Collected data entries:
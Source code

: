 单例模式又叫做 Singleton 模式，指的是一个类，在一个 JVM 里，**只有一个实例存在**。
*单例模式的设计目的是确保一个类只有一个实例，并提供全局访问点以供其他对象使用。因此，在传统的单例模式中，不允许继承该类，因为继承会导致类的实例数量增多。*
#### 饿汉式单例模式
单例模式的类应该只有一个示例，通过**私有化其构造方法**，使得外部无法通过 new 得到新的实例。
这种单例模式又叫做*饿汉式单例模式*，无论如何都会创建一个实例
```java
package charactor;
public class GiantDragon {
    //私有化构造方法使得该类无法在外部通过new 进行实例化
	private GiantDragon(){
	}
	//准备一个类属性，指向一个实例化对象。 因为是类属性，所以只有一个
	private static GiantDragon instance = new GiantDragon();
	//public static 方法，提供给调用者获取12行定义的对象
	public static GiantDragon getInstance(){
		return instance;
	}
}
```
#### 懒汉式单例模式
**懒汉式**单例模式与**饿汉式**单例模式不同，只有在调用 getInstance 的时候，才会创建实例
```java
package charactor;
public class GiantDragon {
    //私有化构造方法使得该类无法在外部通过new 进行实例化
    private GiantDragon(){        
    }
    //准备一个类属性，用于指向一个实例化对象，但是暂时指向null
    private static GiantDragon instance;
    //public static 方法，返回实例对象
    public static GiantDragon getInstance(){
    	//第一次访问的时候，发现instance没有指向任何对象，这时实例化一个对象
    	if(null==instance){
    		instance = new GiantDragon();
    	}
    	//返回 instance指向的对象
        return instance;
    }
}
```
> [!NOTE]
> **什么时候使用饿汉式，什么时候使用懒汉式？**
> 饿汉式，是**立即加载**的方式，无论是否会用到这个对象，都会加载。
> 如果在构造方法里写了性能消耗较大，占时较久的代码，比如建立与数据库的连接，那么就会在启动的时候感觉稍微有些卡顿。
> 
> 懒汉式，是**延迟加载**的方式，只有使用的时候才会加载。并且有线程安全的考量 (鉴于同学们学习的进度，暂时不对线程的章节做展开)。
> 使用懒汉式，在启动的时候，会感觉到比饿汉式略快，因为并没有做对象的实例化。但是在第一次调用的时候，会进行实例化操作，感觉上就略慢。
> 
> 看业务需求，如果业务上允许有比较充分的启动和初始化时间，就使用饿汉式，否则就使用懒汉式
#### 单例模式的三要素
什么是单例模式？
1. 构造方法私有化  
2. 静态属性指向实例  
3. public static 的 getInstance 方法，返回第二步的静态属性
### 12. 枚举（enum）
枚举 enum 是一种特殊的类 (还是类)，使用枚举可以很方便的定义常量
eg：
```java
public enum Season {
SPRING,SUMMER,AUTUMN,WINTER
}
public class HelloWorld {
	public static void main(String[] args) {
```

Work order: Repeat every line of the data verbatim.

Task solution:
Source code

: 单例模式又叫做 Singleton 模式，指的是一个类，在一个 JVM 里，**只有一个实例存在**。
*单例模式的设计目的是确保一个类只有一个实例，并提供全局访问点以供其他对象使用。因此，在传统的单例模式中，不允许继承该类，因为继承会导致类的实例数量增多。*
#### 饿汉式单例模式
单例模式的类应该只有一个示例，通过**私有化其构造方法**，使得外部无法通过 new 得到新的实例。
这种单例模式又叫做*饿汉式单例模式*，无论如何都会创建一个实例
```java
package charactor;
public class GiantDragon {
    //私有化构造方法使得该类无法在外部通过new 进行实例化
	private GiantDragon(){
	}
	//准备一个类属性，指向一个实例化对象。 因为是类属性，所以只有一个
	private static GiantDragon instance = new GiantDragon();
	//public static 方法，提供给调用者获取12行定义的对象
	public static GiantDragon getInstance(){
		return instance;
	}
}
```
#### 懒汉式单例模式
**懒汉式**单例模式与**饿汉式**单例模式不同，只有在调用 getInstance 的时候，才会创建实例
```java
package charactor;
public class GiantDragon {
    //私有化构造方法使得该类无法在外部通过new 进行实例化
    private GiantDragon(){        
    }
    //准备一个类属性，用于指向一个实例化对象，但是暂时指向null
    private static GiantDragon instance;
    //public static 方法，返回实例对象
    public static GiantDragon getInstance(){
    	//第一次访问的时候，发现instance没有指向任何对象，这时实例化一个对象
    	if(null==instance){
    		instance = new GiantDragon();
    	}
    	//返回 instance指向的对象
        return instance;
    }
}
```
> [!NOTE]
> **什么时候使用饿汉式，什么时候使用懒汉式？**
> 饿汉式，是**立即加载**的方式，无论是否会用到这个对象，都会加载。
> 如果在构造方法里写了性能消耗较大，占时较久的代码，比如建立与数据库的连接，那么就会在启动的时候感觉稍微有些卡顿。
> 
> 懒汉式，是**延迟加载**的方式，只有使用的时候才会加载。并且有线程安全的考量 (鉴于同学们学习的进度，暂时不对线程的章节做展开)。
> 使用懒汉式，在启动的时候，会感觉到比饿汉式略快，因为并没有做对象的实例化。但是在第一次调用的时候，会进行实例化操作，感觉上就略慢。
> 
> 看业务需求，如果业务上允许有比较充分的启动和初始化时间，就使用饿汉式，否则就使用懒汉式
#### 单例模式的三要素
什么是单例模式？
1. 构造方法私有化  
2. 静态属性指向实例  
3. public static 的 getInstance 方法，返回第二步的静态属性
### 12. 枚举（enum）
枚举 enum 是一种特殊的类 (还是类)，使用枚举可以很方便的定义常量
eg：
```java
public enum Season {
SPRING,SUMMER,AUTUMN,WINTER
}
public class HelloWorld {
	public static void main(String[] args) {
```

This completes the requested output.